▶ _Data for the task_
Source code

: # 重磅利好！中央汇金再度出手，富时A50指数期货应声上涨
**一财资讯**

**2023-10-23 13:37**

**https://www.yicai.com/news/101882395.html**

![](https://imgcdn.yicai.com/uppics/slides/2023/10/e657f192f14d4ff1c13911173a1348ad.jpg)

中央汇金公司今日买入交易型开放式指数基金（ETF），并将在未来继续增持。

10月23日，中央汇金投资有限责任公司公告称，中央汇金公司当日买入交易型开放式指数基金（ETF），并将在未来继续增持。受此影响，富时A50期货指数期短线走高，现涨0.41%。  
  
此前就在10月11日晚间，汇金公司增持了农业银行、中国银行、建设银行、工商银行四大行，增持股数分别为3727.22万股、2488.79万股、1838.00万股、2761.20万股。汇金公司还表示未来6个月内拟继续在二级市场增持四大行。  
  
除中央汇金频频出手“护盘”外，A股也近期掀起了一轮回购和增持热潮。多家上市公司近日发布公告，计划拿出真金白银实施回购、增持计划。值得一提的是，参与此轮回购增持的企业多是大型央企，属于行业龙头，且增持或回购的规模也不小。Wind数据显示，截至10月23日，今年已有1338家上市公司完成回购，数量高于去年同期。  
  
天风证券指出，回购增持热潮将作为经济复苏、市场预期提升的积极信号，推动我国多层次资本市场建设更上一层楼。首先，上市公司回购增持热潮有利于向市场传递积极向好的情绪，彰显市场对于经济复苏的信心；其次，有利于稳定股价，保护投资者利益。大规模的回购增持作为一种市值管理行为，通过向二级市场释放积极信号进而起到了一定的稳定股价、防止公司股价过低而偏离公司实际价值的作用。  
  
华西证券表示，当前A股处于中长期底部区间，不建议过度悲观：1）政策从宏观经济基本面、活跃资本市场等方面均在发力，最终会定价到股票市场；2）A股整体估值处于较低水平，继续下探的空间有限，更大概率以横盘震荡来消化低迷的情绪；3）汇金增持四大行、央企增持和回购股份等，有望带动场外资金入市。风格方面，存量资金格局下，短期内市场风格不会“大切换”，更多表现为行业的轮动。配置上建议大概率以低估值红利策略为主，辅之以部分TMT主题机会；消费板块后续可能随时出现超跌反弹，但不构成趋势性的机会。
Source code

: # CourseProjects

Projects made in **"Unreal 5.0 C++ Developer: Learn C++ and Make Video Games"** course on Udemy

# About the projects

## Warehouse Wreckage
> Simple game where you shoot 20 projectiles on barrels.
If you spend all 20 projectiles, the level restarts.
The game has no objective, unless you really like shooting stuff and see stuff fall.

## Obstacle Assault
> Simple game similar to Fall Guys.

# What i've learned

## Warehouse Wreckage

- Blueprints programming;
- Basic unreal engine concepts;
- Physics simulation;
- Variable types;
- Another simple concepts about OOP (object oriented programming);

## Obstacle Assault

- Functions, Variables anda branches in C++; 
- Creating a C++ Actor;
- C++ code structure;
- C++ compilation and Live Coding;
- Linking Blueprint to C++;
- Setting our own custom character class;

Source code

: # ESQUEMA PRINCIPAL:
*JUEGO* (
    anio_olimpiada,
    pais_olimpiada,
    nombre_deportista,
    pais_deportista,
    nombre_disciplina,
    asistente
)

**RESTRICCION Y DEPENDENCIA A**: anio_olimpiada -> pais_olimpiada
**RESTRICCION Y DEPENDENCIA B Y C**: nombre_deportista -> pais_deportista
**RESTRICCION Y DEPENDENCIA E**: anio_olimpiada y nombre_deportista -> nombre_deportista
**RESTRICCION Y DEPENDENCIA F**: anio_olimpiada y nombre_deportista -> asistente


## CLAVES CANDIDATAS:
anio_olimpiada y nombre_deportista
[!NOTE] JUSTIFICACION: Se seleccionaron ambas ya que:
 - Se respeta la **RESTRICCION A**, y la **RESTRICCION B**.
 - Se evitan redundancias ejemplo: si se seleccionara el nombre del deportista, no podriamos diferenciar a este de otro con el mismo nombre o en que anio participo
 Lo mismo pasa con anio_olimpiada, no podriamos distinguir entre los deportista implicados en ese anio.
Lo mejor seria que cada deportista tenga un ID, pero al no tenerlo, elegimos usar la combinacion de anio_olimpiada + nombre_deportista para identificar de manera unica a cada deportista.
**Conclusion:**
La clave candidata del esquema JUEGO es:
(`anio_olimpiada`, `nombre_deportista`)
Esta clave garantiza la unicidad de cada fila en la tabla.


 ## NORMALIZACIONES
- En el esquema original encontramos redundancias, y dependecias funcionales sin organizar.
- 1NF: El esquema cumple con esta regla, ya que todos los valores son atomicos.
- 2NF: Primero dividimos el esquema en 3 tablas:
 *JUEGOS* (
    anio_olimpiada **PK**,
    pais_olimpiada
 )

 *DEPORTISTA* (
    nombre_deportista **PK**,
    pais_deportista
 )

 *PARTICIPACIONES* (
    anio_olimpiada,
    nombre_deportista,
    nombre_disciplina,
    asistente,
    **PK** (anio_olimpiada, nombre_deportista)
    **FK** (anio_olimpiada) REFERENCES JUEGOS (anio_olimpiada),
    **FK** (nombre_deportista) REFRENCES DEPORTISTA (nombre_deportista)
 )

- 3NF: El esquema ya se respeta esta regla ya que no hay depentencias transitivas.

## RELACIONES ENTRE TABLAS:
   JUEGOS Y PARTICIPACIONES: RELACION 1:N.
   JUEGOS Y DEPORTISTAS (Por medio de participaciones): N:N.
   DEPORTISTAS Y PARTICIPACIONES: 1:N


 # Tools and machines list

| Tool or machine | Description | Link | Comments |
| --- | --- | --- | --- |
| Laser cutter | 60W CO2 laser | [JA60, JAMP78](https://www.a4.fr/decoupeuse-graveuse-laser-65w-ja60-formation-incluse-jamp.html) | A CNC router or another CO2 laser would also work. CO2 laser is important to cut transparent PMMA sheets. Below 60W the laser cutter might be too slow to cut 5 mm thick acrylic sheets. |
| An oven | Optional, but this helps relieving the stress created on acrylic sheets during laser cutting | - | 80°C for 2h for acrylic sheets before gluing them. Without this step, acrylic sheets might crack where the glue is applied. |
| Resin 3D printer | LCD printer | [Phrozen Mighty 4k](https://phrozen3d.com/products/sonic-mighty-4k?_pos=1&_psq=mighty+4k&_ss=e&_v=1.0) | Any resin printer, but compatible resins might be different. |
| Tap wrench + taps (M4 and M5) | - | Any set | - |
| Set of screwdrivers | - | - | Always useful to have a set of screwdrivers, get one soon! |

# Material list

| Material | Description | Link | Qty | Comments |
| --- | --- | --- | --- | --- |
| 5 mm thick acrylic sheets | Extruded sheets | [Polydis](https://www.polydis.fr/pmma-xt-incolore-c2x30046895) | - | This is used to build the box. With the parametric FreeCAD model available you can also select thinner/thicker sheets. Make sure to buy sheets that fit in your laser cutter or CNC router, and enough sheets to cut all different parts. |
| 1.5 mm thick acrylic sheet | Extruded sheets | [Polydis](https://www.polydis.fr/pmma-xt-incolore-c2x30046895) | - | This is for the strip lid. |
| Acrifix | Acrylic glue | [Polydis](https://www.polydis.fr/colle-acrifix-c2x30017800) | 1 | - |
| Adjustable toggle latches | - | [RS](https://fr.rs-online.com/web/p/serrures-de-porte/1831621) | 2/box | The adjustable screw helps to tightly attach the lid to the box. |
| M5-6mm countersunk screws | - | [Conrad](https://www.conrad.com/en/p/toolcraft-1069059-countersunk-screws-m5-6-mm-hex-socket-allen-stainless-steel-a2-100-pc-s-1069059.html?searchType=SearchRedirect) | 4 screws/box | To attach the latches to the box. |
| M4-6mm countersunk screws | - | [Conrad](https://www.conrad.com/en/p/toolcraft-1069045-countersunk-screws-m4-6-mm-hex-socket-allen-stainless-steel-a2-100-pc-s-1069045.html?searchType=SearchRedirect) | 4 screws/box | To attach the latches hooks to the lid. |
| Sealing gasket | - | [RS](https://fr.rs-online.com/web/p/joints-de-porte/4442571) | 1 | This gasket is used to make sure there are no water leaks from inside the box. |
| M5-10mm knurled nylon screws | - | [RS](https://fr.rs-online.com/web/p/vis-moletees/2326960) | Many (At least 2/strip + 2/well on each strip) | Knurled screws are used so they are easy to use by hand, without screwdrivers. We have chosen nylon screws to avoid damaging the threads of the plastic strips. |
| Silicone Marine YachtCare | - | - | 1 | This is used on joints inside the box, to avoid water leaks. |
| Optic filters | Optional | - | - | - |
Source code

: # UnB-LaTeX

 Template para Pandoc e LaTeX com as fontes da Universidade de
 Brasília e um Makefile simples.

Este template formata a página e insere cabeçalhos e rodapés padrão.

▶ _Task item_
Give back the entries above exactly as they are, from their first line through the line that contains "The game has", both included, with nothing else.

▶ _Written solution_
Source code

: # 重磅利好！中央汇金再度出手，富时A50指数期货应声上涨
**一财资讯**

**2023-10-23 13:37**

**https://www.yicai.com/news/101882395.html**

![](https://imgcdn.yicai.com/uppics/slides/2023/10/e657f192f14d4ff1c13911173a1348ad.jpg)

中央汇金公司今日买入交易型开放式指数基金（ETF），并将在未来继续增持。

10月23日，中央汇金投资有限责任公司公告称，中央汇金公司当日买入交易型开放式指数基金（ETF），并将在未来继续增持。受此影响，富时A50期货指数期短线走高，现涨0.41%。  
  
此前就在10月11日晚间，汇金公司增持了农业银行、中国银行、建设银行、工商银行四大行，增持股数分别为3727.22万股、2488.79万股、1838.00万股、2761.20万股。汇金公司还表示未来6个月内拟继续在二级市场增持四大行。  
  
除中央汇金频频出手“护盘”外，A股也近期掀起了一轮回购和增持热潮。多家上市公司近日发布公告，计划拿出真金白银实施回购、增持计划。值得一提的是，参与此轮回购增持的企业多是大型央企，属于行业龙头，且增持或回购的规模也不小。Wind数据显示，截至10月23日，今年已有1338家上市公司完成回购，数量高于去年同期。  
  
天风证券指出，回购增持热潮将作为经济复苏、市场预期提升的积极信号，推动我国多层次资本市场建设更上一层楼。首先，上市公司回购增持热潮有利于向市场传递积极向好的情绪，彰显市场对于经济复苏的信心；其次，有利于稳定股价，保护投资者利益。大规模的回购增持作为一种市值管理行为，通过向二级市场释放积极信号进而起到了一定的稳定股价、防止公司股价过低而偏离公司实际价值的作用。  
  
华西证券表示，当前A股处于中长期底部区间，不建议过度悲观：1）政策从宏观经济基本面、活跃资本市场等方面均在发力，最终会定价到股票市场；2）A股整体估值处于较低水平，继续下探的空间有限，更大概率以横盘震荡来消化低迷的情绪；3）汇金增持四大行、央企增持和回购股份等，有望带动场外资金入市。风格方面，存量资金格局下，短期内市场风格不会“大切换”，更多表现为行业的轮动。配置上建议大概率以低估值红利策略为主，辅之以部分TMT主题机会；消费板块后续可能随时出现超跌反弹，但不构成趋势性的机会。
Source code

: # CourseProjects

Projects made in **"Unreal 5.0 C++ Developer: Learn C++ and Make Video Games"** course on Udemy

# About the projects

## Warehouse Wreckage
> Simple game where you shoot 20 projectiles on barrels.
If you spend all 20 projectiles, the level restarts.
The game has no objective, unless you really like shooting stuff and see stuff fall.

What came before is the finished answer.